Earlier this year, when Gillard and Obama visited a school together in Washington DC, the ambassador says that the two leaders bantered easily with each other - much of which the cameras were not there to see.

And yet despite the fact that the Prime Minister recently described the US as our ''closest ally and partner'' without batting an eyelid, Obama's two-day, one night trip, squeezed in between the APEC meeting in Hawaii and the East Asia Summit in Bali, does not provide a lot of face time with the man who cried ''Yes, we can''.

In a trip described as ''whistlestop'' by some sections of the international media, Obama will meet privately with Julia Gillard and ''briefly'' with Tony Abbott, before addressing Parliament in Canberra and Australian troops in Darwin. Then it's on to Bali. Macquarie University US politics and international relations lecturer Dr Lloyd Cox says we shouldn't be too offended by the shortness of the trip. ''This is par for the course,'' he says. ''The US President just has such an excruciatingly heavy schedule of engagements,'' Cox says.

Speaking from his office at the US Embassy, Bleich says the trip is a celebration of the relationship, as we clock 60 years since signing the ANZUS Treaty.

''I'd like to see us being able to appreciate what we've accomplished together,'' he said, noting how peaceful and prosperous the Asia Pacific has become since 1945.

But it's not just about mutual back patting.

''I think the second thing will be to talk about where to go next and not just rest on our laurels,'' Bleich says.

There is certainly no shortage of issues to discuss. The Prime Minister's Office says they do not reveal the agenda for bilateral discussions, but, when announcing the visit, Gillard mentioned the global economy and ''transition'' in Afghanistan (made all the more pressing with recent attacks by Afghan soldiers on Australian and US troops) as key issues.

With the situation in Iran reaching increasingly worrying levels it is also likely to be a topic of conversation.

As a former foreign affairs adviser to Howard, Shearer has sat in on similar meetings, and says the leaders will probably compare notes on the recent G20 and APEC meetings as well as the upcoming East Asia Summit. Shearer adds that in his experience, the President and Prime Minister would never meet without talking about Indonesia either.

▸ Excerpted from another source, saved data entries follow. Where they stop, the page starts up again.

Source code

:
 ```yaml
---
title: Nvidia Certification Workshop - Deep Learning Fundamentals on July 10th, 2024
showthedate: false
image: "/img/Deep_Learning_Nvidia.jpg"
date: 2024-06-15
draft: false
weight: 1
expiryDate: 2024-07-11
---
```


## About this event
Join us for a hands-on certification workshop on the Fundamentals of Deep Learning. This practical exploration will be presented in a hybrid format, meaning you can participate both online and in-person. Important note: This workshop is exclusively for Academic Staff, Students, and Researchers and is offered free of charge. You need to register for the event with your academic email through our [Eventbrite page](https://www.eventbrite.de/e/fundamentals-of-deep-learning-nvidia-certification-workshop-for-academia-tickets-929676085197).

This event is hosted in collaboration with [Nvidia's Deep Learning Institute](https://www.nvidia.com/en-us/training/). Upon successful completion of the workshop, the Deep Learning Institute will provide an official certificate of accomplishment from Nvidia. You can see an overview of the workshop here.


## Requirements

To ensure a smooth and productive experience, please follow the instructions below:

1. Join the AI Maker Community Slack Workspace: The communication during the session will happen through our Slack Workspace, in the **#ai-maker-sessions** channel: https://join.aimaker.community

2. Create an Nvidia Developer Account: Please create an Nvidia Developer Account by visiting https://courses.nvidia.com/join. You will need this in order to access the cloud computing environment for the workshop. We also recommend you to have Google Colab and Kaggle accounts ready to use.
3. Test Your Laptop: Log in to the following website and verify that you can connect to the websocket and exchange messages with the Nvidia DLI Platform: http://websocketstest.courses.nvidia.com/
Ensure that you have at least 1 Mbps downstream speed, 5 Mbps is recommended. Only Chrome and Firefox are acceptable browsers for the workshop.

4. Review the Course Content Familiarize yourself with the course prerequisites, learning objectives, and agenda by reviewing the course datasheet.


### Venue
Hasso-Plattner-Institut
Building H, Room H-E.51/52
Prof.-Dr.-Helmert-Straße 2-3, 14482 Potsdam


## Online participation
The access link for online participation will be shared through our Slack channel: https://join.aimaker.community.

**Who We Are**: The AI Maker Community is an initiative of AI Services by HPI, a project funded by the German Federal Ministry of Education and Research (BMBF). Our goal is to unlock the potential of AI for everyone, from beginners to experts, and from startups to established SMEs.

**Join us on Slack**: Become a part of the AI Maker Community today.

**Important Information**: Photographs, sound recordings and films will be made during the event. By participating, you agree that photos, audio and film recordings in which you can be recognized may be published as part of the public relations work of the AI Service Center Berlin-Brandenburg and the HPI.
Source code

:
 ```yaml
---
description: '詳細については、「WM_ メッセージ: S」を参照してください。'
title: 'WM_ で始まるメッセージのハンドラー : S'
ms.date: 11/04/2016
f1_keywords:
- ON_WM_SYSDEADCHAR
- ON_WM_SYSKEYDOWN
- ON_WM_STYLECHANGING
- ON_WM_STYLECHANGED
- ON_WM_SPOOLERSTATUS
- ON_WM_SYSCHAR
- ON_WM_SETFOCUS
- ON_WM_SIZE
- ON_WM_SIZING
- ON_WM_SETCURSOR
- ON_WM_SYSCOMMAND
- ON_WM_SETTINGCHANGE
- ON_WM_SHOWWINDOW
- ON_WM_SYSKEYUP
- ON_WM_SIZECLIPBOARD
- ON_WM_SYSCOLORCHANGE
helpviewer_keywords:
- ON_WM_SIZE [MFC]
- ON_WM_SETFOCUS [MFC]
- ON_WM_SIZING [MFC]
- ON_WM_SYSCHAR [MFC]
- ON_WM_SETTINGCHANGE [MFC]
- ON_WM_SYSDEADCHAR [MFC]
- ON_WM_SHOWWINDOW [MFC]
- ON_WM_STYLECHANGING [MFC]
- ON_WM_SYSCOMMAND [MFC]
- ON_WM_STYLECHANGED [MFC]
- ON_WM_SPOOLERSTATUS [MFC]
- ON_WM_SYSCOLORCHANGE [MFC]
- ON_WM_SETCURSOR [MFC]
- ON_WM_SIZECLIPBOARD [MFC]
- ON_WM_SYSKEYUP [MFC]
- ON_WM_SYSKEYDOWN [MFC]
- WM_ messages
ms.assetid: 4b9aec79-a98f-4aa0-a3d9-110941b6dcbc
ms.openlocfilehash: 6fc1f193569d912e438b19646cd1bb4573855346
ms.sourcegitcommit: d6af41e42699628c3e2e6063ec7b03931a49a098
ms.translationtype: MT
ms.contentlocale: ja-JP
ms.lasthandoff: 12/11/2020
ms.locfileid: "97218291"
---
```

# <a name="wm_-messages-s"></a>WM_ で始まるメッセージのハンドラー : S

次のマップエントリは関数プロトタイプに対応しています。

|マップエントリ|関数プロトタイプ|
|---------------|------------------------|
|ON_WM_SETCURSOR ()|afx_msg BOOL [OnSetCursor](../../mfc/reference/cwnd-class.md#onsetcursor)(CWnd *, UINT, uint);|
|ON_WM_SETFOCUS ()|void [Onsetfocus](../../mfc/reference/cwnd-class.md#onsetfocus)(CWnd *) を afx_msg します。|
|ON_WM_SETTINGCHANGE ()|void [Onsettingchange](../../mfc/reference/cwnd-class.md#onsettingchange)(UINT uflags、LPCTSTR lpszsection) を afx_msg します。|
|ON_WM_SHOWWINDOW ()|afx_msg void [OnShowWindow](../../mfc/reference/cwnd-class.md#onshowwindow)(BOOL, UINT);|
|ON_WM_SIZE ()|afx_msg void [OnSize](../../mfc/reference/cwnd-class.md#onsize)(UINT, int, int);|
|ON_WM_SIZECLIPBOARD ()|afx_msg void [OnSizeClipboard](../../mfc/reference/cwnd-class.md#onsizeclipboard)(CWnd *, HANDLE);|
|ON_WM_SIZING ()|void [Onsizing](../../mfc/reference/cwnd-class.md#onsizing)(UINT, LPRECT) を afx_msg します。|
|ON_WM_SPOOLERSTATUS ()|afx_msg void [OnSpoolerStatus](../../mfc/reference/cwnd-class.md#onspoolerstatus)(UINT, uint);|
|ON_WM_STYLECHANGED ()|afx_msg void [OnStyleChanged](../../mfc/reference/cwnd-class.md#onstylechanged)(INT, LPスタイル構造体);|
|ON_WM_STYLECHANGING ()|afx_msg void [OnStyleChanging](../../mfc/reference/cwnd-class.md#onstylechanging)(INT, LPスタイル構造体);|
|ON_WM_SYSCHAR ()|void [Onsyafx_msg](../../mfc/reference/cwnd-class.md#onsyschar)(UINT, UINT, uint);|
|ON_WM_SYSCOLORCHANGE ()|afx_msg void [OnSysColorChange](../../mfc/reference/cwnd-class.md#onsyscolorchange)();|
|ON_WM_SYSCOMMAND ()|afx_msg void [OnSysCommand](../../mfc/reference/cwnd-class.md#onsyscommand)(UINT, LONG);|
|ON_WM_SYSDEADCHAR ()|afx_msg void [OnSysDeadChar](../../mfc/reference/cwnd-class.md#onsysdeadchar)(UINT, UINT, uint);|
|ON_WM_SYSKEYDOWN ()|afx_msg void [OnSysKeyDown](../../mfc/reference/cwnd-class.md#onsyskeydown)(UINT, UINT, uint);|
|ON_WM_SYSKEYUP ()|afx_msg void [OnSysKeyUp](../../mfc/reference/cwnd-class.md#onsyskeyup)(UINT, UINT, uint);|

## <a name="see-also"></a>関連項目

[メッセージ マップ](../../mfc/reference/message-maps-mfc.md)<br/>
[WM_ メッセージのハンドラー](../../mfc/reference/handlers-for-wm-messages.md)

However, given the recent opportunities for the leaders to talk privately at big international meetings, former diplomat and foreign affairs author Bruce Grant thinks that what Obama says publicly will be more important than what goes on behind closed doors.

The White House has signalled that in his address to Parliament, Obama will talk about the bilateral relationship as well as his economic and security agenda in the Asia Pacific. His Darwin leg is also widely tipped to see a major announcement on US military posture, including the basing of US Marines at Robertson Barracks. ''Both countries will be very careful to avoid the ''B'' word,'' Shearer says. But the new arrangements are also likely to include increased US access to some of Australia's naval facilities, air bases, the pre-positioning of equipment for disaster relief and more extensive use of Australia's plentiful training facilities.

If something like this is announced, it will be the ''most significant thing'' to happen in the alliance in the last few decades, Shearer says.

Beyond the talking points and defence posturing, symbolism will be the key thing to come of the trip.

''It's a periodical ritual reaffirmation of the US-Australia relationship,'' Cox says.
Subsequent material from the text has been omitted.